Artists and Cultural Profiles

Winslow Homer
United States, 1836-1910

Winslow Homer was born in Boston to an old, established New England family. In
1849, Homer's father sold his hardware business and moved his family to the West
Coast to take part in the California Gold Rush. The cost of this venture kept Homer
from attending Harvard, and at age 19 he became an apprentice to a lithographer.
His career as a professional artist was born.

Following his work at the lithographer's shop, Homer became a freelance draftsman,
specializing in woodblock engraving. From his successes in developing the technique
of woodblock engraving, Homer was able to move into the field of magazine
illustration with little difficulty, and he soon became very well known. By the 1860s,
he was contributing regularly to Harper's Weekly magazine as an illustrator of events
occurring in the Civil War.

After the war, Homer traveled in Europe. There he was influenced by the works of
French artists Édouard Manet and Gustave Courbet.

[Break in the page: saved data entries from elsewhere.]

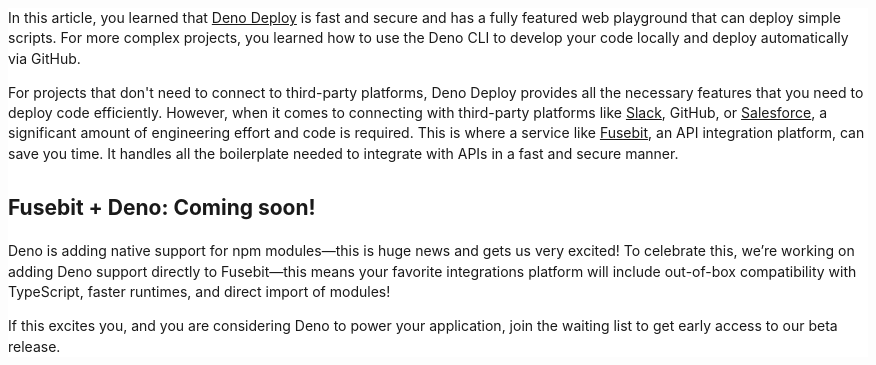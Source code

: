 In this article, you learned that [Deno Deploy](https://deno.com) is fast and secure and has a fully featured web playground that can deploy simple scripts. For more complex projects, you learned how to use the Deno CLI to develop your code locally and deploy automatically via GitHub.

For projects that don't need to connect to third-party platforms, Deno Deploy provides all the necessary features that you need to deploy code efficiently. However, when it comes to connecting with third-party platforms like [Slack](https://slack.com/), GitHub, or [Salesforce](https://www.salesforce.com/), a significant amount of engineering effort and code is required. This is where a service like [Fusebit](https://fusebit.io/), an API integration platform, can save you time. It handles all the boilerplate needed to integrate with APIs in a fast and secure manner.

## Fusebit + Deno: Coming soon!
Deno is adding native support for npm modules—this is huge news and gets us very excited! To celebrate this, we’re working on adding Deno support directly to Fusebit—this means your favorite integrations platform will include out-of-box compatibility with TypeScript, faster runtimes, and direct import of modules!

If this excites you, and you are considering Deno to power your application, join the waiting list to get early access to our beta release.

By the 1880s, Homer had moved on to paintings that were to become his trademark:
those that dealt with his great love for the sea. He captured a turbulent sea in which
a man and boat could be engulfed in an instant, as well as the calm beauty of a
stream and the relaxing calm of a warm day in the Caribbean. Because he loved and
captured the elemental forces of nature, Homer is considered a Realist. His unique
talent enabled him to express the American spirit in his paintings.